By ecoRI News staff
NEWPORT — Under the terms of a settlement lodged in federal court, the city of Newport has agreed to eliminate illegal discharges of sewage into Narragansett Bay from its wastewater treatment plant and wastewater collection system, according to the Environmental Protection Agency (EPA).
The city also has agreed to take actions to reduce the pollutants associated with storm sewer discharges into Easton’s Beach, buy and distribute rain barrels to residents to capture rainwater for reuse and take actions to encourage low-impact development.
The EPA estimates that the city will spend about $25 million to address these issues. The city also will pay a $170,000 penalty to be split between federal and state government.
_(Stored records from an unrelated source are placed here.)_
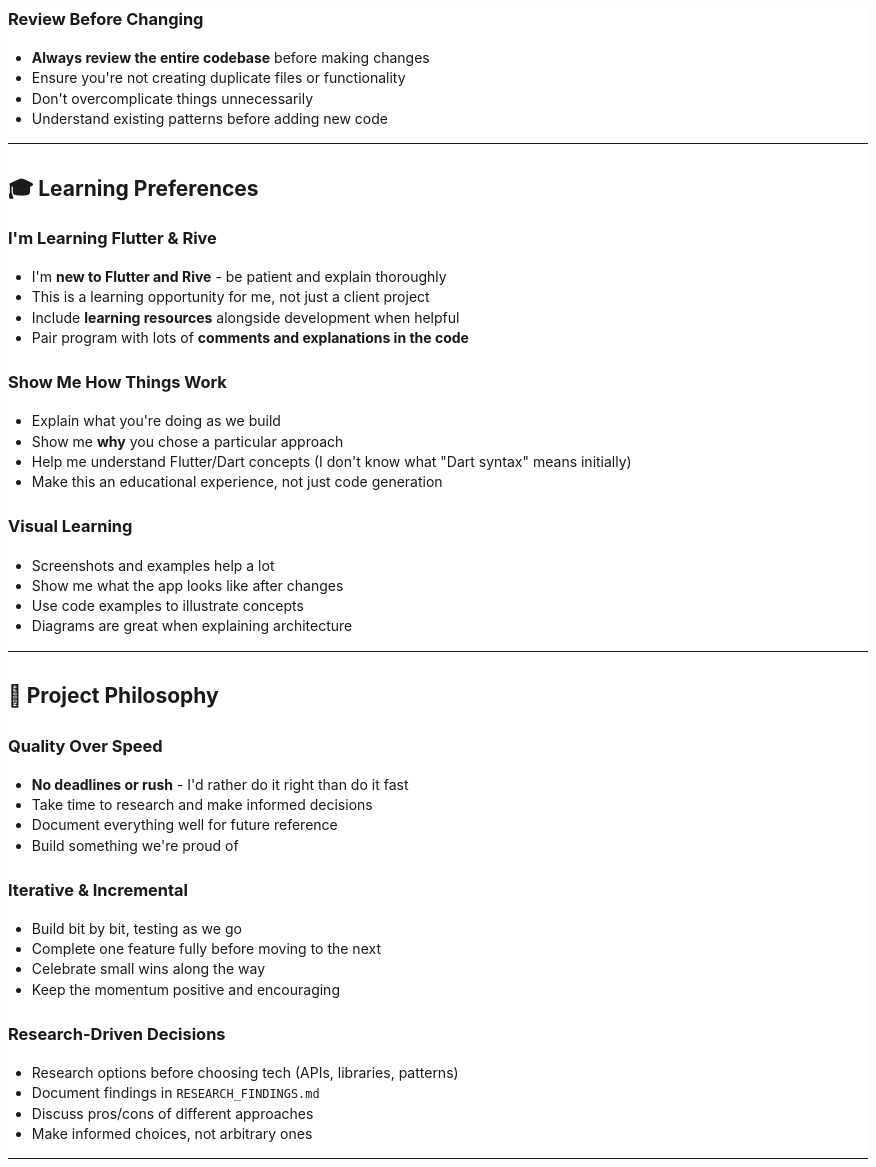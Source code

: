 ### Review Before Changing
- **Always review the entire codebase** before making changes
- Ensure you're not creating duplicate files or functionality
- Don't overcomplicate things unnecessarily
- Understand existing patterns before adding new code

---

## 🎓 **Learning Preferences**

### I'm Learning Flutter & Rive
- I'm **new to Flutter and Rive** - be patient and explain thoroughly
- This is a learning opportunity for me, not just a client project
- Include **learning resources** alongside development when helpful
- Pair program with lots of **comments and explanations in the code**

### Show Me How Things Work
- Explain what you're doing as we build
- Show me **why** you chose a particular approach
- Help me understand Flutter/Dart concepts (I don't know what "Dart syntax" means initially)
- Make this an educational experience, not just code generation

### Visual Learning
- Screenshots and examples help a lot
- Show me what the app looks like after changes
- Use code examples to illustrate concepts
- Diagrams are great when explaining architecture

---

## 🚀 **Project Philosophy**

### Quality Over Speed
- **No deadlines or rush** - I'd rather do it right than do it fast
- Take time to research and make informed decisions
- Document everything well for future reference
- Build something we're proud of

### Iterative & Incremental
- Build bit by bit, testing as we go
- Complete one feature fully before moving to the next
- Celebrate small wins along the way
- Keep the momentum positive and encouraging

### Research-Driven Decisions
- Research options before choosing tech (APIs, libraries, patterns)
- Document findings in `RESEARCH_FINDINGS.md`
- Discuss pros/cons of different approaches
- Make informed choices, not arbitrary ones

---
The settlement is the result of a federal and state enforcement action brought by the U.S. Department of Justice, on behalf of the EPA, the state of Rhode Island, the National Environmental Law Center on behalf of Environment Rhode Island and certain Rhode Island residents. The consent decree alleged that Newport violated the federal Clean Water Act, including illegal discharges of sewage and stormwater containing bacteria and other pollutants that pose threats to human health and the environment.
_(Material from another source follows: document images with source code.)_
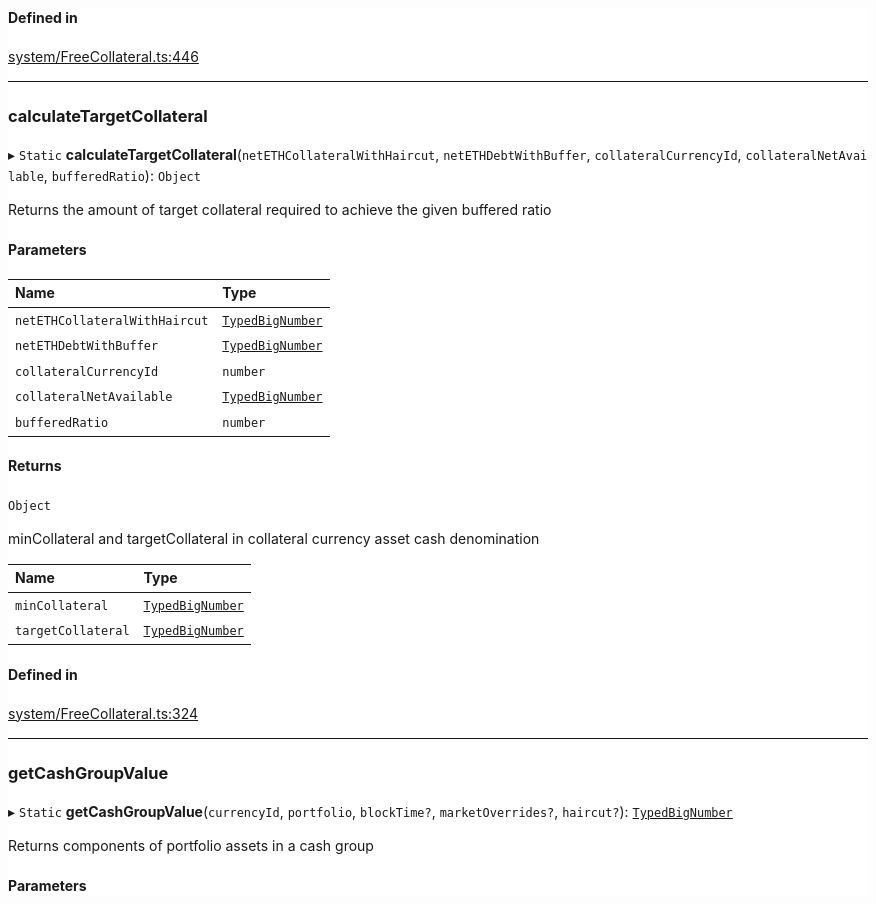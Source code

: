 #### Defined in

[system/FreeCollateral.ts:446](https://github.com/notional-finance/sdk-v2/blob/fc3a95f/src/system/FreeCollateral.ts#L446)

___

### calculateTargetCollateral

▸ `Static` **calculateTargetCollateral**(`netETHCollateralWithHaircut`, `netETHDebtWithBuffer`, `collateralCurrencyId`, `collateralNetAvailable`, `bufferedRatio`): `Object`

Returns the amount of target collateral required to achieve the given buffered ratio

#### Parameters

| Name | Type |
| :------ | :------ |
| `netETHCollateralWithHaircut` | [`TypedBigNumber`](index.TypedBigNumber.md) |
| `netETHDebtWithBuffer` | [`TypedBigNumber`](index.TypedBigNumber.md) |
| `collateralCurrencyId` | `number` |
| `collateralNetAvailable` | [`TypedBigNumber`](index.TypedBigNumber.md) |
| `bufferedRatio` | `number` |

#### Returns

`Object`

minCollateral and targetCollateral in collateral currency asset cash denomination

| Name | Type |
| :------ | :------ |
| `minCollateral` | [`TypedBigNumber`](index.TypedBigNumber.md) |
| `targetCollateral` | [`TypedBigNumber`](index.TypedBigNumber.md) |

#### Defined in

[system/FreeCollateral.ts:324](https://github.com/notional-finance/sdk-v2/blob/fc3a95f/src/system/FreeCollateral.ts#L324)

___

### getCashGroupValue

▸ `Static` **getCashGroupValue**(`currencyId`, `portfolio`, `blockTime?`, `marketOverrides?`, `haircut?`): [`TypedBigNumber`](index.TypedBigNumber.md)

Returns components of portfolio assets in a cash group

#### Parameters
Under this consent decree, Newport is required to develop a comprehensive, system-wide plan to address discharge violations at its wastewater treatment plant and eliminate overflows from its wet-weather sewage treatment facilities at Wellington Avenue and Washington Street and from other points in its collection system. Planned actions include identifying and removing extraneous sources of water from its collection system by eliminating stormwater connections and repairing or replacing leaky pipes.
The city also will take measures to reduce the levels of bacteria in discharges from its storm sewer system to Easton’s Beach.
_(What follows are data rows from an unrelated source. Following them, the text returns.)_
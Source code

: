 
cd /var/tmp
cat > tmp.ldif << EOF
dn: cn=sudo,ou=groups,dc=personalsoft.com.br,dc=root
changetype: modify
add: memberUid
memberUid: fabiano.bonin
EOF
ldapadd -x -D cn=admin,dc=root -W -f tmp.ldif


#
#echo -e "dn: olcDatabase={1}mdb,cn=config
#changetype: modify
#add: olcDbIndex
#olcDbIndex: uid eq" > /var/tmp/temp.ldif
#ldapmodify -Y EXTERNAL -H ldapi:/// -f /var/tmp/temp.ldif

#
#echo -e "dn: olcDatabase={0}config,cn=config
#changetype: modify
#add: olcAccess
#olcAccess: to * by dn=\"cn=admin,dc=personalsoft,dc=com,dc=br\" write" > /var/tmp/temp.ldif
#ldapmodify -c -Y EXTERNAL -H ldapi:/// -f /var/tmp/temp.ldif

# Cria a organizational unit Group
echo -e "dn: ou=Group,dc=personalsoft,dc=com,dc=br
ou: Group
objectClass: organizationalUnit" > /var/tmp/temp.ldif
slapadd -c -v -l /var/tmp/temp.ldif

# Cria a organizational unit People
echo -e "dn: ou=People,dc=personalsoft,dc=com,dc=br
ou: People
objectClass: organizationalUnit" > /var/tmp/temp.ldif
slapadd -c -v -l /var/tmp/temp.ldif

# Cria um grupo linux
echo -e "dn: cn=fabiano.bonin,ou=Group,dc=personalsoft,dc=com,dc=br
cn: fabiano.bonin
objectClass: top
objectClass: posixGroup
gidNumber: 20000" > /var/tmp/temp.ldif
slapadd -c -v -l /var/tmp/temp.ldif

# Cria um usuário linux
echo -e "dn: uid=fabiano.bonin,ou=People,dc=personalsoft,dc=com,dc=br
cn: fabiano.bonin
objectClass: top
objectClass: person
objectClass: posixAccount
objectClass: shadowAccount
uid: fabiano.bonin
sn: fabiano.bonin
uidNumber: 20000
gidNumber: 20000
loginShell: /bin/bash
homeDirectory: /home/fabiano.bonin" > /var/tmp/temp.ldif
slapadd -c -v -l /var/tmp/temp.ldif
“EPA expects all municipalities to pay attention to critical elements of their wastewater infrastructure,” said Curt Spalding, regional administrator of EPA’s New England office. “Maintaining these municipal assets reduces the risk of service disruptions, the environmental and economic impacts associated with untreated sewage discharges and avoids the potentially higher costs to repair or replace them when they fail.”
While negotiating this agreement, the city has been taking corrective action and working cooperatively with all federal, state and environmental parties involved.
“Newport’s waters are treasured by all Rhode Islanders – they are vital to our ecology, economy and quality of life,” said John Rumpler, senior attorney for Environment Rhode Island. “The city’s decision to take responsibility for ending its pollution will be appreciated for generations to come.”
The consent decree, filed in the U.S. District Court for the District of Rhode Island, is subject to a 30-day public comment period and approval by the federal court.